EXERCISE DETAILS: Go through the material that comes after this and count the lines containing "langle"; report only the count.

━━━━━ RECORDS SUPPLIED ━━━━━

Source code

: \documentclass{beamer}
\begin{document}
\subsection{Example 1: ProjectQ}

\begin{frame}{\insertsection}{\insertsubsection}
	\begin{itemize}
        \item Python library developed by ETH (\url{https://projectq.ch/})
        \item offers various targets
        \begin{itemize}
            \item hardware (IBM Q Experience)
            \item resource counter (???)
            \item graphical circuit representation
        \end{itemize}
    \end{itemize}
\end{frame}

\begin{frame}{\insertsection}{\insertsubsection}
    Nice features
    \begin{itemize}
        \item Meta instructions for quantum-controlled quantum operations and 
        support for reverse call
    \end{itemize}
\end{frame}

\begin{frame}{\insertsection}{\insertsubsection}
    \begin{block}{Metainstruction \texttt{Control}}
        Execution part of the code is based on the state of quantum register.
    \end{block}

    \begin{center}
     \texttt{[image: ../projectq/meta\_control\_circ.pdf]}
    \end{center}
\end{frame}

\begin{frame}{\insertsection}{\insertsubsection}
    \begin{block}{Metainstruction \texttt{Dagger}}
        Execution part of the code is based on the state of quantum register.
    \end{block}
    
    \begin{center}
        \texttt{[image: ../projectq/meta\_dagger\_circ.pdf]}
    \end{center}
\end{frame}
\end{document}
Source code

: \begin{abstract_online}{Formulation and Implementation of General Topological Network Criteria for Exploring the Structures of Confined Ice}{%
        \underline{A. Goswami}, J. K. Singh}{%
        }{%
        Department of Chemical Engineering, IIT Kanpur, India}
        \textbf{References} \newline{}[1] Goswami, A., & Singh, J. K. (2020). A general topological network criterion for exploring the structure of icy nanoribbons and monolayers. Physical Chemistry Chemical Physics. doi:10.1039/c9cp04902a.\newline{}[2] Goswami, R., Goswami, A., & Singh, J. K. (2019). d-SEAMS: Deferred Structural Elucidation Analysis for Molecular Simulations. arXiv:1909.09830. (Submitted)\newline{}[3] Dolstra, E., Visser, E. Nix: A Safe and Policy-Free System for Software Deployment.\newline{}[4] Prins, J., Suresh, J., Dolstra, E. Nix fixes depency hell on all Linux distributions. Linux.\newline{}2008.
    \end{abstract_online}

━━━━━
━━━━━ RECORDS SUPPLIED ━━━━━

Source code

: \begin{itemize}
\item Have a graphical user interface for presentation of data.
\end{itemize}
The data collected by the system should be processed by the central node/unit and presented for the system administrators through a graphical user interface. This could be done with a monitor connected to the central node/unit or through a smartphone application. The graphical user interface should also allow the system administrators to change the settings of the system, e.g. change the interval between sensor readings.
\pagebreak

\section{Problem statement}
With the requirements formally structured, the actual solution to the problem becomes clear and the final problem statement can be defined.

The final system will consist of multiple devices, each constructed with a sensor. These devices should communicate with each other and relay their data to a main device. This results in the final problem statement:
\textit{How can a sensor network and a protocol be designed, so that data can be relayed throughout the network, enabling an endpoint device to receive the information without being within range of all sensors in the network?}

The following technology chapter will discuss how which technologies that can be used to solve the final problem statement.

━━━━━
━━━━━ RECORDS SUPPLIED ━━━━━

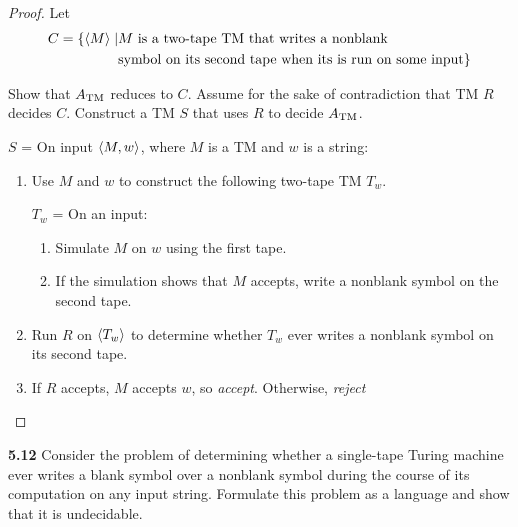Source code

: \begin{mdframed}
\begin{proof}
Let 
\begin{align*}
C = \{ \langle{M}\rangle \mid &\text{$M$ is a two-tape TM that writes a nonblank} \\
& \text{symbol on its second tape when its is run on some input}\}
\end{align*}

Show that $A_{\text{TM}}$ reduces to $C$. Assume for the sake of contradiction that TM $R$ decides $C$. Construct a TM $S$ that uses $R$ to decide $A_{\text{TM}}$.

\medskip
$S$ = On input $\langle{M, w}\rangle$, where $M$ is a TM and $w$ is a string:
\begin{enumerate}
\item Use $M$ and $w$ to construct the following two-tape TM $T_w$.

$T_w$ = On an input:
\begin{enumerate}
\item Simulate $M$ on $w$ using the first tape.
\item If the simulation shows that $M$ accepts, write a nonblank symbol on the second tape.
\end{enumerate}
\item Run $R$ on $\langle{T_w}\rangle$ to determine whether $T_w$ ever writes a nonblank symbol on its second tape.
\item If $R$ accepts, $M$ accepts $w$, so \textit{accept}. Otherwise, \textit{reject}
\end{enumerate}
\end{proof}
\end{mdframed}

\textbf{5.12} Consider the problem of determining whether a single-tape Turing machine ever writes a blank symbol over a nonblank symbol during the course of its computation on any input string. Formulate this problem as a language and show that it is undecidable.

━━━━━

ANSWER SPACE: 3